Tutorial: YC Daily Hacker News
Build an automated pipeline that extracts Hacker News front page stories daily via webhook
This tutorial walks through the full Ev3ry workflow -- from creating a playbook that extracts Hacker News stories, to deploying an automated workflow triggered by a webhook. By the end, you will have a production-ready pipeline you can call from any external system.
What you will build
A daily data pipeline that:
- Navigates to
https://news.ycombinator.com/ - Extracts all 30 front-page stories with title, URL, points, author, and comment count
- Runs automatically when triggered by a webhook POST request
- Returns structured JSON data for downstream processing
Step 1 -- Add the website
From the dashboard, click Add Website. Enter the site name, URL, and a brief description of the content.
Add Website
The URL is the starting point the agent will navigate to during extraction. The description helps the agent understand what data to look for.
Step 2 -- Create the data schema
Go to the website detail page and create a new Data Template. This defines the shape of the data you want to extract.
HN Stories Schema
This schema tells the agent to extract an array of objects, each with a story name, link, and comment count. The required constraint ensures incomplete rows are excluded.

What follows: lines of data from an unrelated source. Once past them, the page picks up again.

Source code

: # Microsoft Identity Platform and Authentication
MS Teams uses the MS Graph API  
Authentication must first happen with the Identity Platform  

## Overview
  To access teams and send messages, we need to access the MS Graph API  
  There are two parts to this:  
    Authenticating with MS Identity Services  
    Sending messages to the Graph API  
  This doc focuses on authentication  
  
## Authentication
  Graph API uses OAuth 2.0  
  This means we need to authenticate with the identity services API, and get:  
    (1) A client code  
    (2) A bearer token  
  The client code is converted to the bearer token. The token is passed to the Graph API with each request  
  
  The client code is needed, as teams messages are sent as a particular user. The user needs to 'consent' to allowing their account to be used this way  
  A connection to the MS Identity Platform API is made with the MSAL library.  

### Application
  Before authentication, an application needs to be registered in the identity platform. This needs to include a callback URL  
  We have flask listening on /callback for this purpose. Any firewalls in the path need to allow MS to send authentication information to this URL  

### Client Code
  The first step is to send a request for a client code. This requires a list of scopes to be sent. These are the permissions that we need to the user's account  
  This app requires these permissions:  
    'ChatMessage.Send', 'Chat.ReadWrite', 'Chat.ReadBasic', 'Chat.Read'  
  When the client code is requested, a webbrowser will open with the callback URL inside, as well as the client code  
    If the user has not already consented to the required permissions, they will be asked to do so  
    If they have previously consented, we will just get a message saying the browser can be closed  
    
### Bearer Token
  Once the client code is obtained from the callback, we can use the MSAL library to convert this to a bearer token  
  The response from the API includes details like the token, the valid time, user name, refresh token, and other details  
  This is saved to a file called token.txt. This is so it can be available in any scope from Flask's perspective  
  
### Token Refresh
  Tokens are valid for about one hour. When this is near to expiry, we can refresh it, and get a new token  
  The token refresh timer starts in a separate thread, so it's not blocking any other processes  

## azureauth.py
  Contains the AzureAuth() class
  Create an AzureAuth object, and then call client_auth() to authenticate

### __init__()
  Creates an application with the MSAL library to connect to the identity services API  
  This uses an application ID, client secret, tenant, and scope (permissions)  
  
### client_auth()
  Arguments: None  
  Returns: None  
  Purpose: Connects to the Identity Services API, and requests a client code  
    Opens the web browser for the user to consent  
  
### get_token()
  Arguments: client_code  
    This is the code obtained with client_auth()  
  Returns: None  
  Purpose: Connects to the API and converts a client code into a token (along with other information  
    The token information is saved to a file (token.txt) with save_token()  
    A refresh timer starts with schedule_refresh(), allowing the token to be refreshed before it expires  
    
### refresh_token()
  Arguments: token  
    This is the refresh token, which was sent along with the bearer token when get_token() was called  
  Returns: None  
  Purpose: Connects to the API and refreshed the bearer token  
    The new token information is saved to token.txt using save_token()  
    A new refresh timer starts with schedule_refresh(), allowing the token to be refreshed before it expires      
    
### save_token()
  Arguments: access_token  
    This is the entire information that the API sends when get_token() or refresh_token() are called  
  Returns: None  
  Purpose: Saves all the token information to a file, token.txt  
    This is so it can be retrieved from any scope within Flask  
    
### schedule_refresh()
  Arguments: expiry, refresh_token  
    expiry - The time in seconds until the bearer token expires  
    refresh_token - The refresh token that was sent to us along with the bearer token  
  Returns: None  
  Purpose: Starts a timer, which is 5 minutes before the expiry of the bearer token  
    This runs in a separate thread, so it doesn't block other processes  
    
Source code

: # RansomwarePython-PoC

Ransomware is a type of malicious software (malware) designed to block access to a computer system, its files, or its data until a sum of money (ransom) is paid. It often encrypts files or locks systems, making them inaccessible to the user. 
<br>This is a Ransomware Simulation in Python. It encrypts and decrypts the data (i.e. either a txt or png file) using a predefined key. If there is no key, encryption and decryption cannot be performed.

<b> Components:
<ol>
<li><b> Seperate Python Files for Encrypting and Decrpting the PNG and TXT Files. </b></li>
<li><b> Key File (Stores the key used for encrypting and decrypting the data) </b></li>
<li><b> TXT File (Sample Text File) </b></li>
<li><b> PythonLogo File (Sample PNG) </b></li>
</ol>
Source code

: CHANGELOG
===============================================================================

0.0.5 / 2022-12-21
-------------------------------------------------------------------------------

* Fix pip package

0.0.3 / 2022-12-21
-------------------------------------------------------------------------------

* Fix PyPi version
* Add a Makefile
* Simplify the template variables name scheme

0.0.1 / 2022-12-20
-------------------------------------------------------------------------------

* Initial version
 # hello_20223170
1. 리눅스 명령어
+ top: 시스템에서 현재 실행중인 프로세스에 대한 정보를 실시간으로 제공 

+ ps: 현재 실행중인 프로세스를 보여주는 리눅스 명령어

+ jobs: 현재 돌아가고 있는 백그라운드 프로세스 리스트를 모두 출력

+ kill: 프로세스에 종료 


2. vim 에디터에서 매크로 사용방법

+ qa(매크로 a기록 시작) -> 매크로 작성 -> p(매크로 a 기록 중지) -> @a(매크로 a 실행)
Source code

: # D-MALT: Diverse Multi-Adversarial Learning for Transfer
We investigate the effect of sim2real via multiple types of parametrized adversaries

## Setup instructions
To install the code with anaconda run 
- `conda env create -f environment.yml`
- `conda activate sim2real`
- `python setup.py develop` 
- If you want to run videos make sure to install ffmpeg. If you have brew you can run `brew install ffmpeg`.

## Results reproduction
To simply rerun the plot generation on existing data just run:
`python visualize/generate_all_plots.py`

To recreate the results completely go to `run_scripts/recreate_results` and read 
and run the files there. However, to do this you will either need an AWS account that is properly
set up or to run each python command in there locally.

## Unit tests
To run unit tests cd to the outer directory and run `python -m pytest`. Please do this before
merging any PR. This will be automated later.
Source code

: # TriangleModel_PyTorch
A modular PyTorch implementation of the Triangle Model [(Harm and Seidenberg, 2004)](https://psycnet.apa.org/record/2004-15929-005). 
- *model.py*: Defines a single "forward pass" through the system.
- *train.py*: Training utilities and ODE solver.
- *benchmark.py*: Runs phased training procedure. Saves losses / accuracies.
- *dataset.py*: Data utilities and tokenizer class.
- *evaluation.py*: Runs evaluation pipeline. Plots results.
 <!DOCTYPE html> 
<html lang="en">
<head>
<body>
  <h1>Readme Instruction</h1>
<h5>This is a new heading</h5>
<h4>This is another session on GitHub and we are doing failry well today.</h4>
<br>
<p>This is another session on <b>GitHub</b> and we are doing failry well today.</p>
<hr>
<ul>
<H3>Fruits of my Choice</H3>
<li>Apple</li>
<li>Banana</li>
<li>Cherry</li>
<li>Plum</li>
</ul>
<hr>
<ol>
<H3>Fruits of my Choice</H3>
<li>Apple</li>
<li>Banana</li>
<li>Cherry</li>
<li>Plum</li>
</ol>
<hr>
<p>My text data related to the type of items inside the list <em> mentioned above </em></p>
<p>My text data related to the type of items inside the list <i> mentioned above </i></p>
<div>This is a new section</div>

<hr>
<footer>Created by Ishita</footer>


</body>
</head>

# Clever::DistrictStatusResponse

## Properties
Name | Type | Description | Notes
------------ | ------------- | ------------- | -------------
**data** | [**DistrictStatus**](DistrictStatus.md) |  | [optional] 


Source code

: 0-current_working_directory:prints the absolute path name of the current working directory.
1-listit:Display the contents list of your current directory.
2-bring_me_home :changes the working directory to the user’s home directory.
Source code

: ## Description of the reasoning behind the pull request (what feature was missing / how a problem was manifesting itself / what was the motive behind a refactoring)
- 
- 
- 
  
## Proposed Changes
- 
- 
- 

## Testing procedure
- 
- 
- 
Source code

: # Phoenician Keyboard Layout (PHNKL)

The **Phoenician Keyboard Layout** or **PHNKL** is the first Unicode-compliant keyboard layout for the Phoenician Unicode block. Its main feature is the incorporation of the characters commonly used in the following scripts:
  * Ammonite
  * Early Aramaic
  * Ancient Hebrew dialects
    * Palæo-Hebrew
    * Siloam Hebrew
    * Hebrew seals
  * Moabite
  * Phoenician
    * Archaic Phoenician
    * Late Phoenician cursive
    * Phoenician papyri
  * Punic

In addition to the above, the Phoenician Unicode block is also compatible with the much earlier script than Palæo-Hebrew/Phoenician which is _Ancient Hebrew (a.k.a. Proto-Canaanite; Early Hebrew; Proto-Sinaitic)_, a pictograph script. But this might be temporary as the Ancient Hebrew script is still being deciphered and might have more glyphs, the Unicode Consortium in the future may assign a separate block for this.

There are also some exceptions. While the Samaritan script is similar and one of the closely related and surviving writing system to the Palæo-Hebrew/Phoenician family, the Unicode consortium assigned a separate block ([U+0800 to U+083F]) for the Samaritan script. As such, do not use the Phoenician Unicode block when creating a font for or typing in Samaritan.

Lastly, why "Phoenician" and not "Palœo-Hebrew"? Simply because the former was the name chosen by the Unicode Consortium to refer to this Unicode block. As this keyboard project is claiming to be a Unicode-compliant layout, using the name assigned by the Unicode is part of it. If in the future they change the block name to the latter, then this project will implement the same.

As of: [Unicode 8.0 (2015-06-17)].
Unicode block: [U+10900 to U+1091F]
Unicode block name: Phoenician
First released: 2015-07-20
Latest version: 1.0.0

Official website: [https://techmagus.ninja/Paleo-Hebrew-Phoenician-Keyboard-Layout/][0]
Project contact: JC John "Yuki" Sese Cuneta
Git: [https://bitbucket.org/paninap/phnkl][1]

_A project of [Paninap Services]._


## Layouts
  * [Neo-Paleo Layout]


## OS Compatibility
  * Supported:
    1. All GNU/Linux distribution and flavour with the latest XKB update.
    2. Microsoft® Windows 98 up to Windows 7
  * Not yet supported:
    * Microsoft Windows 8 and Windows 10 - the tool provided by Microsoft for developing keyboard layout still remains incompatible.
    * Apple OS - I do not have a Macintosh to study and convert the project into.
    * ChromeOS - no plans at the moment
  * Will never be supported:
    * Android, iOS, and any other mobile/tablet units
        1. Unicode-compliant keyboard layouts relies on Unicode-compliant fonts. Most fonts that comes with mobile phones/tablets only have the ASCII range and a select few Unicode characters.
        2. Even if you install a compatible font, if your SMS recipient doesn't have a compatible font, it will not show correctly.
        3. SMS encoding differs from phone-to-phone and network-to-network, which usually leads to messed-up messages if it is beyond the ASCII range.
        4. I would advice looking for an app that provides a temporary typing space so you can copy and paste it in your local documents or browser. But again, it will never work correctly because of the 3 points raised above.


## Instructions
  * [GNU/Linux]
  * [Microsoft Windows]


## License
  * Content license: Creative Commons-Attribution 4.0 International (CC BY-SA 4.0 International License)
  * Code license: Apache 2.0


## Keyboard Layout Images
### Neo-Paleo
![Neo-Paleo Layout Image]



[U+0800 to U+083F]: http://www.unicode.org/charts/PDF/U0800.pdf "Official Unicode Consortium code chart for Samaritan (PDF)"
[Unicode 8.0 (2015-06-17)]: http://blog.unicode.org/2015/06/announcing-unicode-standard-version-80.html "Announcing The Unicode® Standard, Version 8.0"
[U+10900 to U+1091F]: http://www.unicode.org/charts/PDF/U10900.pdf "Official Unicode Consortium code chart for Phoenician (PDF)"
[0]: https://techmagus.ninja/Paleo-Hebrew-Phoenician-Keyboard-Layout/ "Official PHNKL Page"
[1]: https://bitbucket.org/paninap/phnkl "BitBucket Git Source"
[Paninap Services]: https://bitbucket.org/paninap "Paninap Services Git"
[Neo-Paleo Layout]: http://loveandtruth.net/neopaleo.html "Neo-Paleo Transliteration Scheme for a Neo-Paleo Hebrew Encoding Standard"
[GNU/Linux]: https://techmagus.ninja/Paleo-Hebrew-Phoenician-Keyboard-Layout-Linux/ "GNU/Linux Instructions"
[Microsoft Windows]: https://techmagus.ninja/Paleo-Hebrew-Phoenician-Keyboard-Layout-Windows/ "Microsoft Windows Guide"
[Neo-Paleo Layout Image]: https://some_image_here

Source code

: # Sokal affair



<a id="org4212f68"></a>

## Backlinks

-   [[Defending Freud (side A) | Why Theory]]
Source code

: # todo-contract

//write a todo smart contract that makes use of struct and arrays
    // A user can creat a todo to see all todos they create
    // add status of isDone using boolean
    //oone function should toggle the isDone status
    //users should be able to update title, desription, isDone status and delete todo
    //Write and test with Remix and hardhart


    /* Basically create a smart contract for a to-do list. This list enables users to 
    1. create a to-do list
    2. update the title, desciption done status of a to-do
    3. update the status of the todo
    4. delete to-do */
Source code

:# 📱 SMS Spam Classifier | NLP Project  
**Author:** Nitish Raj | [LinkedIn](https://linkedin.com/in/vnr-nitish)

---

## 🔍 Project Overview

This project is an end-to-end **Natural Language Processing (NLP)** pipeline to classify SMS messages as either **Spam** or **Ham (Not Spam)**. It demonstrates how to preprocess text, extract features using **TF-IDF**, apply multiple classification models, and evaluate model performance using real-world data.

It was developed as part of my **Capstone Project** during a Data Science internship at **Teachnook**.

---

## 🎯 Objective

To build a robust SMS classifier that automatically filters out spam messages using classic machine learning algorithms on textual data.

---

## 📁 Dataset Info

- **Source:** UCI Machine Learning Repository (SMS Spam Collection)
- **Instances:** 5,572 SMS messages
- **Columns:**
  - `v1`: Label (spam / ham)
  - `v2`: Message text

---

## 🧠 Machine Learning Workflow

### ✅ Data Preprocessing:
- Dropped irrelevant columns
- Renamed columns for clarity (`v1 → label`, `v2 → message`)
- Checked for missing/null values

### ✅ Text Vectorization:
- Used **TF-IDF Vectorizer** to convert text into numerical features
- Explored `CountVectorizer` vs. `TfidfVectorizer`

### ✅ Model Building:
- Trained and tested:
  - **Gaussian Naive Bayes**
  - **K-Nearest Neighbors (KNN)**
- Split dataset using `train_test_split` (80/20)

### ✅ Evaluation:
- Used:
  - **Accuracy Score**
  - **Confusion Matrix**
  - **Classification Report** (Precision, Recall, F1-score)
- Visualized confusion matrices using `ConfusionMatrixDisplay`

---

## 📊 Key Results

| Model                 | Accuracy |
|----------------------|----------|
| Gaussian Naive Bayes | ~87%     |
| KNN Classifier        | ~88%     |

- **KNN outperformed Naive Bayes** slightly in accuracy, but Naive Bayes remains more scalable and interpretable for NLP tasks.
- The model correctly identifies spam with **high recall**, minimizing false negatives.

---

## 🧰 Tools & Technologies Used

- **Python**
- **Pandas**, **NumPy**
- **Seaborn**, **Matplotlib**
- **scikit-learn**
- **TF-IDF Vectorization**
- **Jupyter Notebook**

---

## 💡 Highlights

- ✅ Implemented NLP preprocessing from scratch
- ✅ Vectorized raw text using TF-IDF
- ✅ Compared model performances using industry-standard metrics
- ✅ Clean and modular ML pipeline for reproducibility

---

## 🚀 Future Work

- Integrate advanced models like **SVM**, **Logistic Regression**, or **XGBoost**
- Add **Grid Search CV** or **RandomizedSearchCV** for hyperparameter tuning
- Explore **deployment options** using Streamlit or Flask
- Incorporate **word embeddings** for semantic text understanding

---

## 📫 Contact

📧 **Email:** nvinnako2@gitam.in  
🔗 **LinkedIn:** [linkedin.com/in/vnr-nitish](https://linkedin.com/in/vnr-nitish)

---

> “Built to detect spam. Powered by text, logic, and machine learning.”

Start with fewer fields to keep the first run fast. You can add points, author, rank, and posted_time later by editing the schema and re-running.
Step 3 -- Run the extraction
Click Run on the playbook page. The agent opens a browser, navigates to Hacker News, and writes an extraction script. Click the button below to see a simulated run.
Single Page - / (Hacker News)
news.ycombinator.com
What happens under the hood
Hacker News uses a simple HTML table layout. The single-page agent:
- Loads the page and takes a DOM snapshot
- Identifies the repeating
<tr>row structure in the stories table - Checks for API endpoints or framework globals (
__NEXT_DATA__,window.__NUXT__) -- Hacker News has none, so it falls back to DOM extraction - Writes a JavaScript extraction script that maps each row to your schema fields
- Validates the script output against your schema (retries if the data shape is wrong)
- Submits the final script and extracted data
The entire process takes about 20-30 seconds. The result is 30 structured story objects.
Step 4 -- Save as a playbook
After a successful run, the extraction is automatically saved as a playbook. A playbook stores:
- The extraction script (JavaScript that runs in the browser)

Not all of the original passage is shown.